The one constant throughout our time in the fascinating, fluctuating, confusing country of Cuba was the nearly universal tourist’s rallying cry, “We just wanted to get here before the Americans!” When it comes to the seeming inevitable American invasion, tourism-style, the exact when, how and how many are yet to be determined, but there is no question what the majority of global travellers are expecting – a mass influx of people taking advantage of the close proximity of a relatively unknown Caribbean island (flights from Miami could be as short as 1 hour). Bring on the bored, the curious, the beach-deprived and, maybe most of all, the formerly Cuban. After a week of self-enforced inactivity and excessive alcoholic intake, we made our escape from Varadero to roam freely about the country and discover for ourselves just where the tourism landscape sits at this point. Certainly things have changed plenty already and we were not going to see old, dowdy Cuba, but it was possible we were still ahead of the most dramatic of the changes to come.

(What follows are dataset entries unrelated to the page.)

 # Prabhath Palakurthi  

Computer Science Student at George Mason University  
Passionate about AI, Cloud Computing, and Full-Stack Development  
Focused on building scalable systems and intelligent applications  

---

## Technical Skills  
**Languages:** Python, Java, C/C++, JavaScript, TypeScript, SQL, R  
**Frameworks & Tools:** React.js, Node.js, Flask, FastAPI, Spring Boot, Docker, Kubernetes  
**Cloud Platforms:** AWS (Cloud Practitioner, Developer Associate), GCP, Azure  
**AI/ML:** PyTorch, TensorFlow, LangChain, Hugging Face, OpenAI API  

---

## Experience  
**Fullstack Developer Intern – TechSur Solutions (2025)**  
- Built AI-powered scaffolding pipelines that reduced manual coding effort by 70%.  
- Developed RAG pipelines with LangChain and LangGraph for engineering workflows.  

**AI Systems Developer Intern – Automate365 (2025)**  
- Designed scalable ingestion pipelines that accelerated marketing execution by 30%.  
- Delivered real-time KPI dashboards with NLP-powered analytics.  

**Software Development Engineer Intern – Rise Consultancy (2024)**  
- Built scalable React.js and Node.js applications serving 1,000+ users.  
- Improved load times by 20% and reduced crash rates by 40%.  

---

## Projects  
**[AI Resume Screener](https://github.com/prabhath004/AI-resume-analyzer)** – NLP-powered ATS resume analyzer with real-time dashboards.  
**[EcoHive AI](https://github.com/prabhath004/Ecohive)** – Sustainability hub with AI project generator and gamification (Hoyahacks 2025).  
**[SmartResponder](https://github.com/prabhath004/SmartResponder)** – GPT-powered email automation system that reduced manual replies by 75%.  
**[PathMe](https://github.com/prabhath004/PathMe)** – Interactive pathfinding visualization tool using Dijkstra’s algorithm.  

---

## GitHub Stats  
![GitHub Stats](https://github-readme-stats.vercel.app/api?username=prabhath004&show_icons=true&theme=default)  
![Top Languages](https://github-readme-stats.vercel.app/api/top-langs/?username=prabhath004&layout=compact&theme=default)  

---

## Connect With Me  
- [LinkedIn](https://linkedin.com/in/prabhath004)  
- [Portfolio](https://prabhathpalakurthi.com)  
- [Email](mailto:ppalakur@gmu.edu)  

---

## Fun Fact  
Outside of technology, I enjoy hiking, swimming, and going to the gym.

As Cuba’s stuttering and uncertain transition from isolated communist stronghold to burgeoning Caribbean paradise moves relentlessly forward – quite rapidly from the perspective of a changing culture and personal economic outlook, incredibly slowly if measured in terms of their sluggish attempts to embrace 21st century technology, the only thing we learned for certain was that, for better or worse, almost nothing matched our expectations. In less than a decade their profile summary has changed from “Defiantly Communist” to “It’s Complicated”, with “Open to Offers” hovering enticingly on the horizon. Nearly every aspect of Cuban society seems to reflect this unclear evolution, from the helplessly inefficient bus system to their consumer scarcities to their continued insistence that horses are still a reasonable method of transportation in an urban setting. The only thing definite from day to day was that yet more of our uneducated and naïve expectations would go up in smoke (deliciously smooth cigar smoke, but still).
Outside of the all-inclusive beach resorts like the one we stayed at in Varadero, almost all accommodation in Cuba is in the distinctly Cuban version of B&B known as “casa particulares”. Essentially, you rent a room in somebody’s tiny home for a correspondingly low price (usually 25 CUC = $US25). So the value is good, the people tend to be very friendly, for a little extra you can get breakfast and/or dinner, and nothing beats walking back and forth through a stranger’s living room for making you feel like part of the family. On the other hand, having “local life” all around you, so to speak, can be unnerving at times, such as when they decide 6 am is a good time to beat the carpets, or when you notice the owner’s pet parakeet at the window watching you clip your toenails.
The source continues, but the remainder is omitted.